Among the critics who gave A Passion Play a unanimous roasting, there must however have been some people who genuinely felt that a fine band was misusing its talent. Or taking the wrong direction. Would you listen to them?
"There's no such thing as a wrong direction. There is only one direction you can take — because each album is a mirror image of how the band is thinking at the time."
Accepted. But would he listen to that criticism?
"I would listen and discuss the thing endlessly, y'know. I would discuss it endlessly with Terry or with any of the people in the office — and they have every cause, for commercial reasons, to say, if warranted, 'Look, we're a bit worried about this ...'
"I would listen to any critic who qualified the statements he made. But with A Passion Play there was more than usual adverse criticism which wasn't qualified, which simply exhibited the attitude: 'Well, okay, Tull have done their sort of epic Thick As A Brick thing. They've got that out of their system and we don't want to go through that again.'
"What those people don't know is that we made three sides of a double album during the time we were in Montreux, three sides of a double album which was just songs, y'know. But it didn't have this great amoebic surge, this growth thing that playing an extended piece has.

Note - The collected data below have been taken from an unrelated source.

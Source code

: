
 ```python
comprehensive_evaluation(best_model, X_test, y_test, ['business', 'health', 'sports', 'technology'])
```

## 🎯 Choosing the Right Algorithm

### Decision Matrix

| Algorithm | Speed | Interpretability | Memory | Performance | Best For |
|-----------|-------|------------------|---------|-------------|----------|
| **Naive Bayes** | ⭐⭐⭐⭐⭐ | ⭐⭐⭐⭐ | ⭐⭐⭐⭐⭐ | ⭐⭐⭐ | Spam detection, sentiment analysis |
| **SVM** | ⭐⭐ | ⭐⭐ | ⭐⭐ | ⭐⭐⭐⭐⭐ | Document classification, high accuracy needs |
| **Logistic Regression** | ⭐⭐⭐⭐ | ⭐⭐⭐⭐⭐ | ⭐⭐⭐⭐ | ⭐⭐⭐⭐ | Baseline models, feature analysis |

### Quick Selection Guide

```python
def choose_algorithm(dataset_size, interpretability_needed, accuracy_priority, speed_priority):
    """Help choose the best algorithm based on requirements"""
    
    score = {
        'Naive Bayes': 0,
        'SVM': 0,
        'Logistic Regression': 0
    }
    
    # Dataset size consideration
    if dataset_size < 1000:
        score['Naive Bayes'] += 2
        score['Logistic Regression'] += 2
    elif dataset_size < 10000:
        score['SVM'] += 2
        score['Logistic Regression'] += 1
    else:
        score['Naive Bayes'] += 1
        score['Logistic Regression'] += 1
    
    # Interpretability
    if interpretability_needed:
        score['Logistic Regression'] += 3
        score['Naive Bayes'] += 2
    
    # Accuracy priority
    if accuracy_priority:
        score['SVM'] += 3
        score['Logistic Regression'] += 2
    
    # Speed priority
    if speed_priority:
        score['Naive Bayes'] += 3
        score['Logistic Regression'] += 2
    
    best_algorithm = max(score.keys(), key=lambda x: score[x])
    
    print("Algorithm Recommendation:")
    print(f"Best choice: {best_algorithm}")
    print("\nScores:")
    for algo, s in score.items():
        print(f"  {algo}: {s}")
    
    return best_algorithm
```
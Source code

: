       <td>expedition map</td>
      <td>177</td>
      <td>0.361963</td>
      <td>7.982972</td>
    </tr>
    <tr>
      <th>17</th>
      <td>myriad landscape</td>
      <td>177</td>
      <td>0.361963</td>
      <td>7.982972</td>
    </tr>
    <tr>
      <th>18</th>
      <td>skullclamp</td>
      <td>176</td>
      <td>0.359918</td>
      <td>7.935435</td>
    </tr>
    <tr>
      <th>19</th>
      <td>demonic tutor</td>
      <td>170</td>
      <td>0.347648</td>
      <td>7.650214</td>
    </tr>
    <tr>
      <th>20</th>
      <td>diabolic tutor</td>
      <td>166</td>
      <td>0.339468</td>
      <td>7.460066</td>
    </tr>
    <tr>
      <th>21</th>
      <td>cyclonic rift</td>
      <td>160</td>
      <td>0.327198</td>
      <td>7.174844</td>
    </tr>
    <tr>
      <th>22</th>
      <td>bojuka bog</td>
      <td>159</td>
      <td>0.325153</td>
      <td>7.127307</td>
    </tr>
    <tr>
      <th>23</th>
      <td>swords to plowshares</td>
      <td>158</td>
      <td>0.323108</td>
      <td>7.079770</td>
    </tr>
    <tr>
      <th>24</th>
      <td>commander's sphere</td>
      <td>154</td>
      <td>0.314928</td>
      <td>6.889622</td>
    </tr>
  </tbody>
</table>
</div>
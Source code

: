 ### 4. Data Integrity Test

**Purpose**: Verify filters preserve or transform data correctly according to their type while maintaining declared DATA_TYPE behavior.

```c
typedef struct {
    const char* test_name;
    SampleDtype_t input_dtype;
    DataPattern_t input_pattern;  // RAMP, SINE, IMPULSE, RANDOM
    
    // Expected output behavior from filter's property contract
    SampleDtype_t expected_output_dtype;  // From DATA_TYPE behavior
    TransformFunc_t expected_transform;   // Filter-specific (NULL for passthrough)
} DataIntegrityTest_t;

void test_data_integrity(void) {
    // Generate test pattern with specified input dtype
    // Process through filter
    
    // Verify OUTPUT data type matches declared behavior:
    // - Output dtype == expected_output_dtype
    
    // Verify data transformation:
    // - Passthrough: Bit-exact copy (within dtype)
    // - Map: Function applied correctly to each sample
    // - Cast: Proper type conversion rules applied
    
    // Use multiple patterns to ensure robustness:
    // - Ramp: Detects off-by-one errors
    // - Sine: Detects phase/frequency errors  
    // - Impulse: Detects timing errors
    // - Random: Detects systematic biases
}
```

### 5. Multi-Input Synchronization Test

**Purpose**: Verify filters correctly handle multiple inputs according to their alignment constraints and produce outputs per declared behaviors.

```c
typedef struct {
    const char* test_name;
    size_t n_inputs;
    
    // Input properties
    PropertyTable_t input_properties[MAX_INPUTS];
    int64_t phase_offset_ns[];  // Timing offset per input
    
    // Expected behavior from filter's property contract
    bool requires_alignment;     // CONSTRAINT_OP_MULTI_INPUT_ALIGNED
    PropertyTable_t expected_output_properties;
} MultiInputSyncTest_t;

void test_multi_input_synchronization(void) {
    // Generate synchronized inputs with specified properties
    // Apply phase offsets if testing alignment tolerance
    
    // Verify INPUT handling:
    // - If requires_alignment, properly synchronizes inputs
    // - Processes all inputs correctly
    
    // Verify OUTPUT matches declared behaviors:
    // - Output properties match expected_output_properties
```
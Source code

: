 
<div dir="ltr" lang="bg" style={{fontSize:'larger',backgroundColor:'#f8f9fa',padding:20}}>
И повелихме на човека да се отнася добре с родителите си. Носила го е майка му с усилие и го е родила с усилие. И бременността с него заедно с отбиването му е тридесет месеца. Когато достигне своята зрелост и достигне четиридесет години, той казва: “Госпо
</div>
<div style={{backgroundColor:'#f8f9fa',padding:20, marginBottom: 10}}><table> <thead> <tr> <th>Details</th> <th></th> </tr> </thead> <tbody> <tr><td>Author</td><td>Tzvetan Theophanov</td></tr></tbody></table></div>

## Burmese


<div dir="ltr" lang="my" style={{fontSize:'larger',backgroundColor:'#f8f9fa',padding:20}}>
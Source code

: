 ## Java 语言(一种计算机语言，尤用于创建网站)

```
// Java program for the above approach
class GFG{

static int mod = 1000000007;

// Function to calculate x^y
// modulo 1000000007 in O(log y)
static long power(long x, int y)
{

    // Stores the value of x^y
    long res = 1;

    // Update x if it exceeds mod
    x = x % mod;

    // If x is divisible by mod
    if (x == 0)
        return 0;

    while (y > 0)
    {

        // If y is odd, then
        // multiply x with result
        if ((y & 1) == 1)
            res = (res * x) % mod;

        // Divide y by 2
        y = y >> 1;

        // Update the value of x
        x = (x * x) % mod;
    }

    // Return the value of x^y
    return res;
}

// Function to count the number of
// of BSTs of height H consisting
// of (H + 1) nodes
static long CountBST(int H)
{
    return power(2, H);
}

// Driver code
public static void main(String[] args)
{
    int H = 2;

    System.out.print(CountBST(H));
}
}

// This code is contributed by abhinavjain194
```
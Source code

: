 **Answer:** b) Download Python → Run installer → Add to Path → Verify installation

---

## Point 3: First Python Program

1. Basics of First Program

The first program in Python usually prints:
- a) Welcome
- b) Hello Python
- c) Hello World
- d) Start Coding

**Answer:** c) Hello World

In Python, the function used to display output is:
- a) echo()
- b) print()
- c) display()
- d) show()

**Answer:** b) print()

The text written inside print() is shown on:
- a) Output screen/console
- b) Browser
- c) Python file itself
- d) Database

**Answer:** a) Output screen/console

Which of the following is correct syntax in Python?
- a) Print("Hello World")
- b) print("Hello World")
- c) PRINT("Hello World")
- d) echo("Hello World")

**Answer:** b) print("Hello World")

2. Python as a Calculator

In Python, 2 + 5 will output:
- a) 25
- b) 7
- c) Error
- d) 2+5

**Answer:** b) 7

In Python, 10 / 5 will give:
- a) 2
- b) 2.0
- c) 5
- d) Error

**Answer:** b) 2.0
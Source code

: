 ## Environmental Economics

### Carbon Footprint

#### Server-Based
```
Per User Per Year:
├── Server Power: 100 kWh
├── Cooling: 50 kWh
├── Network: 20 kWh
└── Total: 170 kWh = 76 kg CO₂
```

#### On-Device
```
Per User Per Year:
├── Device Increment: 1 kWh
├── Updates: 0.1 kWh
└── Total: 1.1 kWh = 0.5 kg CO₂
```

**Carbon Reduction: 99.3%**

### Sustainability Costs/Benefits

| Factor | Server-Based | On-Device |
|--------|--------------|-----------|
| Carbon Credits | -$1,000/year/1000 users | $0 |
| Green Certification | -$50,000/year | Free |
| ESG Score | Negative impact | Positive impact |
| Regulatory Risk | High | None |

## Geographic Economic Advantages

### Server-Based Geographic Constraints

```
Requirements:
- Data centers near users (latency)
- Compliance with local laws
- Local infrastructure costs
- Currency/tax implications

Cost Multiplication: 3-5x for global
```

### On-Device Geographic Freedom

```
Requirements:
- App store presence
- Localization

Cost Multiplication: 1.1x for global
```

"I think Passion Play was so much better than Thick As A Brick in musical terms, lyrically and so on. But it's not an accessible album. I still don't think it warrants the kind of criticism that says, 'This is clearly not a good piece of music'£ (derisory) — or that it waffles, or that the lyrics are obscure or whatever ...
"What pisses me off," said Anderson later as we discussed wider areas of press criticism over coffee, "is that the next album returns closer to songs, and everybody's going to think it was a calculated move on our part because of what happened to Passion Play."
C'est la vie, mes amis.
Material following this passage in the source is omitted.